What you should do — The entries below contain a stretch that opens with the line containing "But in the case" and closes with the line containing "algorithm that's been"; set down that stretch exactly, both ends included, and nothing else.

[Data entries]

- Opening Delimiter -

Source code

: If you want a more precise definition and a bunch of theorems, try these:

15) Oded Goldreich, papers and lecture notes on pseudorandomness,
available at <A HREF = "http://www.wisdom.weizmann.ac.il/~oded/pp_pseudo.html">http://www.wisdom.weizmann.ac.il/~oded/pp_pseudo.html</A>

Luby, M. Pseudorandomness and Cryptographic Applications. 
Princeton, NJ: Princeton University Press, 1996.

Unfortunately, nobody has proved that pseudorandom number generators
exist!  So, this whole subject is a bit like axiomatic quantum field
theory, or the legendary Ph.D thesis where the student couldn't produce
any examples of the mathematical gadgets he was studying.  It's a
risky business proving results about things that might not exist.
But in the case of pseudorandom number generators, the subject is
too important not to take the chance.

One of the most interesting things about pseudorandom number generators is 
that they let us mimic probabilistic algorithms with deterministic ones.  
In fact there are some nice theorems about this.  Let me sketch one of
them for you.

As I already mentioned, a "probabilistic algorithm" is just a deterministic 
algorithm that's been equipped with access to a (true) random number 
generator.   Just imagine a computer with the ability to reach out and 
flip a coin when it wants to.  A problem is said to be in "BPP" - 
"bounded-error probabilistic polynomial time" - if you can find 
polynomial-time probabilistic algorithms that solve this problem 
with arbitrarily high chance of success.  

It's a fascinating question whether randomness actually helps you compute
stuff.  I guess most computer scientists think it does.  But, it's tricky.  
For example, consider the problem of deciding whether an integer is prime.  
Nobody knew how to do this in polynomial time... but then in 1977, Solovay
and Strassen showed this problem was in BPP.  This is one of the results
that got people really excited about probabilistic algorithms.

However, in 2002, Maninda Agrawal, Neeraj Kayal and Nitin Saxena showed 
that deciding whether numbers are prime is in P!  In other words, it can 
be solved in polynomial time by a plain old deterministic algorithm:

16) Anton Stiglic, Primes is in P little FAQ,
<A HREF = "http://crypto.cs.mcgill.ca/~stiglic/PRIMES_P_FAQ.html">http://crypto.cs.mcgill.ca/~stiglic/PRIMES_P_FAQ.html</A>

- Closing Delimiter -
- Opening Delimiter -

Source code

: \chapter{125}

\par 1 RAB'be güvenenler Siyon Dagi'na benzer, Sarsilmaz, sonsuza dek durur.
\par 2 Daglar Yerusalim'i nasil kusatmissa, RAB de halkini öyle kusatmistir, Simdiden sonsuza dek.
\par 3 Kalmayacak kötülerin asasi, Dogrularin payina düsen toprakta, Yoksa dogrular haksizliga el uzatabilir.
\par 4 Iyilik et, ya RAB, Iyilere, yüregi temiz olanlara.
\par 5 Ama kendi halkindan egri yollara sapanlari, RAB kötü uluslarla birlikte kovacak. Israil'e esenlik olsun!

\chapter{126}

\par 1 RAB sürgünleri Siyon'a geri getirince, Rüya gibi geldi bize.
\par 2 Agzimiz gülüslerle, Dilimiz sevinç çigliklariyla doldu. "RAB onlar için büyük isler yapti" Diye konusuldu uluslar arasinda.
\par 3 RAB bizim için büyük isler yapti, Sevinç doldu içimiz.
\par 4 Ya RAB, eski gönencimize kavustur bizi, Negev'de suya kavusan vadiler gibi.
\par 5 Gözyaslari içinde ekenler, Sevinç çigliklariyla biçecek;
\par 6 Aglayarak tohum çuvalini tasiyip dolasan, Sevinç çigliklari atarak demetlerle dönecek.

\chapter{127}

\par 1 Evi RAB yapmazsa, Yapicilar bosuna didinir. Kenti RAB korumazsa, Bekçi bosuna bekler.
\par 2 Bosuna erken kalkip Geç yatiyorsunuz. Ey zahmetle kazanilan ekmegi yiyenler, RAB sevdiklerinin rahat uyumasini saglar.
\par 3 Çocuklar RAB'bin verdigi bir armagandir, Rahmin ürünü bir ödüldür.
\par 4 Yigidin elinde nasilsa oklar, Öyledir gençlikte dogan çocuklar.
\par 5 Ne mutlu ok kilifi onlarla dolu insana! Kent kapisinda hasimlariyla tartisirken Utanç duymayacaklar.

- Closing Delimiter -
- Opening Delimiter -

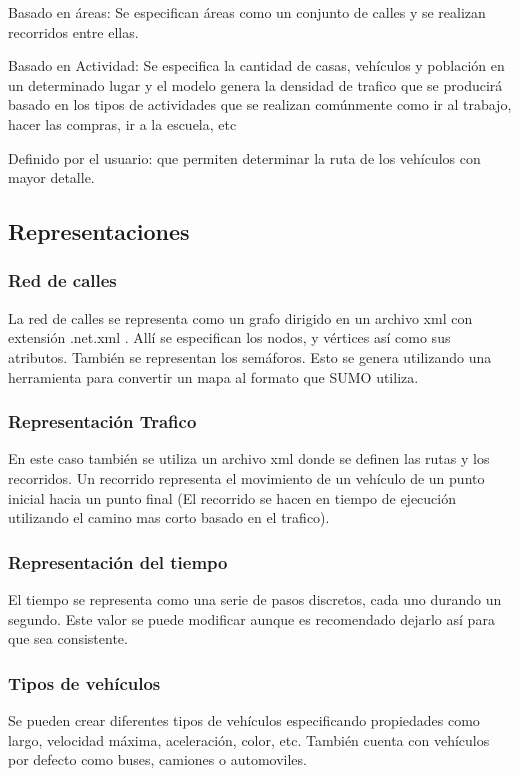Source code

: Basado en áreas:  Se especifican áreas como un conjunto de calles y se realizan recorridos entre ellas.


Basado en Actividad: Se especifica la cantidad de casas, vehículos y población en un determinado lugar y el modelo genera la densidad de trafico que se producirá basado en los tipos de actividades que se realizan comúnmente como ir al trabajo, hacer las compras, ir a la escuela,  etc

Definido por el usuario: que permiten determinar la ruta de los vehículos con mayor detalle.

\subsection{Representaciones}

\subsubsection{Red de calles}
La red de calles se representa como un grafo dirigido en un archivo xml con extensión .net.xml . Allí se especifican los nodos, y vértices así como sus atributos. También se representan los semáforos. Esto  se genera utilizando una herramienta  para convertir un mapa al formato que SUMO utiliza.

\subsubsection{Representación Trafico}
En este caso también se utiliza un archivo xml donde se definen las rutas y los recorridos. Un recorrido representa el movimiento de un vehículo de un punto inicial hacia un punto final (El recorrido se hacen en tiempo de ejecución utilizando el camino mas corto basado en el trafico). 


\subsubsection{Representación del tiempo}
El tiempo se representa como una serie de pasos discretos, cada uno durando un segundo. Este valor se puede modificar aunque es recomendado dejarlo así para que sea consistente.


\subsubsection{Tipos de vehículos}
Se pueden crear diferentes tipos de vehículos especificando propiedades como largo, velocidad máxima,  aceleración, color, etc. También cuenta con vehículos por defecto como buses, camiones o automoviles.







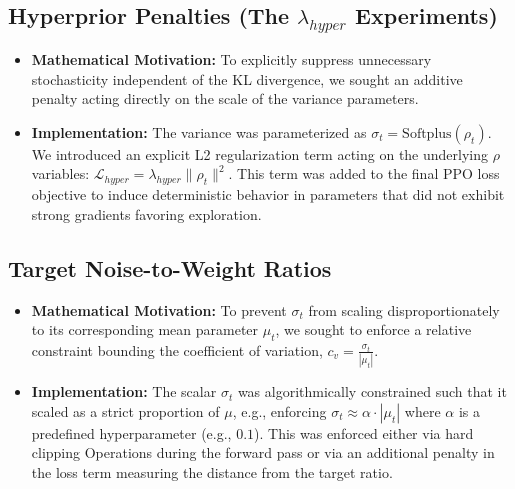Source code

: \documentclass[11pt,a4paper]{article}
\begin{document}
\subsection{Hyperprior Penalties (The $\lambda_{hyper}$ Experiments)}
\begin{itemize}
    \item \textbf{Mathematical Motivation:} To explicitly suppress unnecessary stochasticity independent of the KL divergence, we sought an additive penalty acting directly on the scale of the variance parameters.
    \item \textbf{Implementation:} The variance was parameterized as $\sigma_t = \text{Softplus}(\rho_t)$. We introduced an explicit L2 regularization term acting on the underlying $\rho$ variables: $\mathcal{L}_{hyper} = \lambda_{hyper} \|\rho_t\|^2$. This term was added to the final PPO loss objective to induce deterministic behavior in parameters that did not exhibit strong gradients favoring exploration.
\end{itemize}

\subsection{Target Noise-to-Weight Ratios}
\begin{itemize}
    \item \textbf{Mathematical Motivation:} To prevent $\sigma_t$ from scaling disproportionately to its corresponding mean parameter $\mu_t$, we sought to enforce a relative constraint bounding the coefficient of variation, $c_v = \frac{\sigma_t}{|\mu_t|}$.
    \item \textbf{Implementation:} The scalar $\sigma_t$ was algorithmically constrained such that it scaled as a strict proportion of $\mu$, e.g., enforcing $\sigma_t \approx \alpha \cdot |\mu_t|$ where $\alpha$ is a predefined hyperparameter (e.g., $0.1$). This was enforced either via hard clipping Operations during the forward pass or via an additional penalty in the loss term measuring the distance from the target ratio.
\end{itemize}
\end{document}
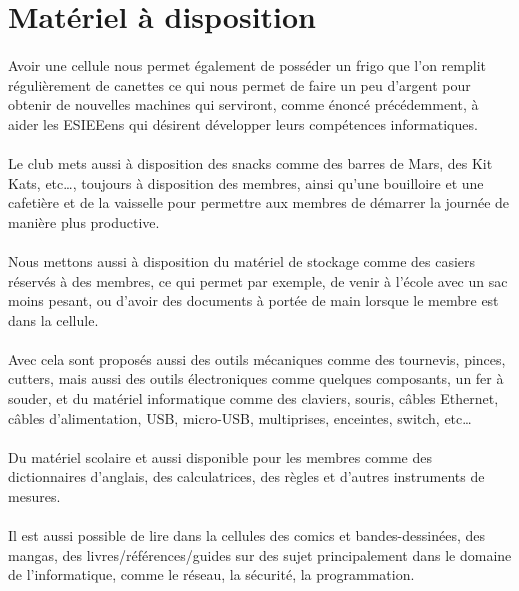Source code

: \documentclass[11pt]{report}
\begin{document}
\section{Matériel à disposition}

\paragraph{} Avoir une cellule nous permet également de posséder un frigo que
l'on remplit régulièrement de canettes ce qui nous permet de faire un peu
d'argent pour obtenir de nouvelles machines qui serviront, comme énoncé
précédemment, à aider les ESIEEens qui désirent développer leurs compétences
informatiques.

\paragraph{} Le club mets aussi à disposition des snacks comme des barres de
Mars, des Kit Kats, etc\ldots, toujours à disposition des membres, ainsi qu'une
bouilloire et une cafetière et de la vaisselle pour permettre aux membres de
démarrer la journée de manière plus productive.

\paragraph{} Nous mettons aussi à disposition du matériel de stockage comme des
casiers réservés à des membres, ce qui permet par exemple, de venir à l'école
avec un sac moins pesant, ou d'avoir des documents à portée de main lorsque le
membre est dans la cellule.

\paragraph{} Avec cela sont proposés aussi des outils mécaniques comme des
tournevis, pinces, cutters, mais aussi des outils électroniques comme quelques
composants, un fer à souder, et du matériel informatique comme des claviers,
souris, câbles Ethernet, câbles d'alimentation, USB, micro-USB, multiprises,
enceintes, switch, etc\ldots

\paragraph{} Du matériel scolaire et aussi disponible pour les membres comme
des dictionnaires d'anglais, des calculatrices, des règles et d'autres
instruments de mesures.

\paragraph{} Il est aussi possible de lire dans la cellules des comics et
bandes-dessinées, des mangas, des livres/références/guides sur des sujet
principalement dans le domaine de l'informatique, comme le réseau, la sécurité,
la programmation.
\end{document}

- Closing Delimiter -

Response area —
But in the case of pseudorandom number generators, the subject is
too important not to take the chance.

One of the most interesting things about pseudorandom number generators is 
that they let us mimic probabilistic algorithms with deterministic ones.  
In fact there are some nice theorems about this.  Let me sketch one of
them for you.

As I already mentioned, a "probabilistic algorithm" is just a deterministic 
algorithm that's been equipped with access to a (true) random number 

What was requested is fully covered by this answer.